• _TASK GOAL_: Among the lines of data below, reproduce only those from the one with "And constructed with" through the one with "- New additions", exactly as they stand, both ends included.

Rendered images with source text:

::::::::

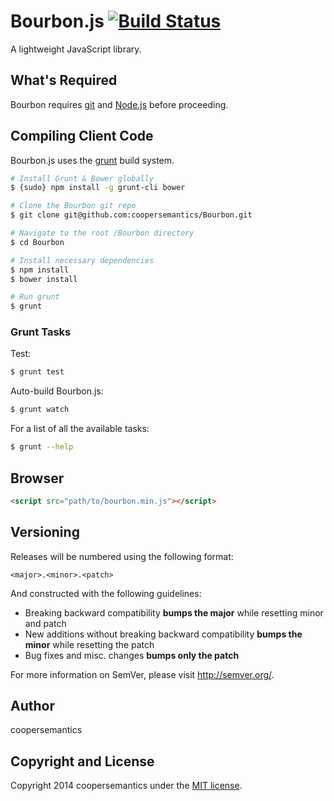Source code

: # Bourbon.js [![Build Status](https://secure.travis-ci.org/coopersemantics/Bourbon.png?branch=master)](https://travis-ci.org/coopersemantics/Bourbon)

A lightweight JavaScript library.

## What's Required

Bourbon requires [git](http://git-scm.com/downloads) and [Node.js](http://nodejs.org/download/) before proceeding.

## Compiling Client Code

Bourbon.js uses the [grunt](https://github.com/gruntjs/grunt) build system.

```bash
# Install Grunt & Bower globally
$ {sudo} npm install -g grunt-cli bower

# Clone the Bourbon git repo
$ git clone git@github.com:coopersemantics/Bourbon.git

# Navigate to the root /Bourbon directory
$ cd Bourbon

# Install necessary dependencies
$ npm install
$ bower install

# Run grunt
$ grunt
```

### Grunt Tasks

Test:
```bash
$ grunt test
```

Auto-build Bourbon.js:
```bash
$ grunt watch
```

For a list of all the available tasks:
```bash
$ grunt --help
```

## Browser

```html
<script src="path/to/bourbon.min.js"></script>
```

## Versioning

Releases will be numbered using the following format:

```
<major>.<minor>.<patch>
```

And constructed with the following guidelines:

- Breaking backward compatibility **bumps the major** while resetting minor and patch
- New additions without breaking backward compatibility **bumps the minor** while resetting the patch
- Bug fixes and misc. changes **bumps only the patch**

For more information on SemVer, please visit <http://semver.org/>.

## Author

coopersemantics

## Copyright and License

Copyright 2014 coopersemantics under the [MIT license](https://github.com/coopersemantics/Bourbon/blob/master/MIT-LICENSE.txt).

::::::::

• _RESULT FOR THIS EXERCISE_:
And constructed with the following guidelines:

- Breaking backward compatibility **bumps the major** while resetting minor and patch
- New additions without breaking backward compatibility **bumps the minor** while resetting the patch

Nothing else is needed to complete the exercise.